Keeping a meeting on course, whether you are the president, the facilitator, an outside mediator or a member of a group, can prove to be difficult at times. It can be difficult to stay on one topic until that topic has been completely addressed as other topics may pop up and take the group in another direction. Those types of situations can be frustrating, but at least everyone has the same goal of addressing necessary issues.
A trickier situation develops when a meeting is taken off track due to a strong personality in the group. These situations can be much more frustrating and even harder to keep both the group and the strong personality’s concentration on track. There are many different difficult personality traits that can derail a meeting or program.
- Side conversationalist
- Overly talkative
- Stubborn or obstinate
- Complainer or griper
- Professional hecklers
To effectively stop some of these challenges, you may choose to do a few of the following.

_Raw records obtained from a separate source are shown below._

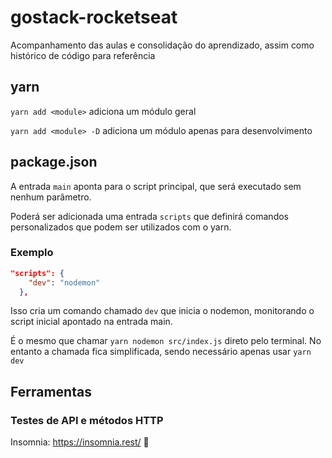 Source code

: # gostack-rocketseat
Acompanhamento das aulas e consolidação do aprendizado, assim como histórico de código para referência

## yarn

```yarn add <module>``` adiciona um módulo geral

```yarn add <module> -D``` adiciona um módulo apenas para desenvolvimento

## package.json

A entrada ```main``` aponta para o script principal, que será executado sem nenhum parâmetro.

Poderá ser adicionada uma entrada ```scripts``` que definirá comandos personalizados que podem ser utilizados com o yarn.

### Exemplo

```json
"scripts": {
    "dev": "nodemon"
  },
  ```
  Isso cria um comando chamado ```dev``` que inicia o nodemon, monitorando o script inicial apontado na entrada main.

  É o mesmo que chamar ```yarn nodemon src/index.js``` direto pelo terminal. No entanto a chamada fica simplificada, sendo necessário apenas usar ```yarn dev```

  ## Ferramentas
  ### Testes de API e métodos HTTP
  Insomnia: https://insomnia.rest/ 🔗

Walk around the room while facilitating or talking and stand behind the side conversationalist. This is a great subtle way to help them stop talking without calling them out. They are more likely to focus as all eyes are faced in their direction. Another way would be to bring them into the discussion by asking if they had some input on the subject they would like to share with the group.
For the overly talkative person who always has something to say about the issues, try directing the conversation back to the others in the group. The facilitator can simply state that this person has made a valid point or has shared some interesting information, but now it would be helpful if the group could hear from others.
Sometimes individuals will share a valid point, but then continue to ramble on unnecessarily in an effort to solidify their point. This person is known as the rambler. This person may also switch from stating a valid point to “story mode,” where they share experiences and numerous examples to validate their point. There are times when telling a story can be very helpful in making a point, but when it gets out of hand and they ramble on and on, it will derail the meeting or program. In this situation, a good approach would be to wait for a pause or break in their story and then quickly and politely interrupt them, thank them for their input and direct the conversation back to the issue.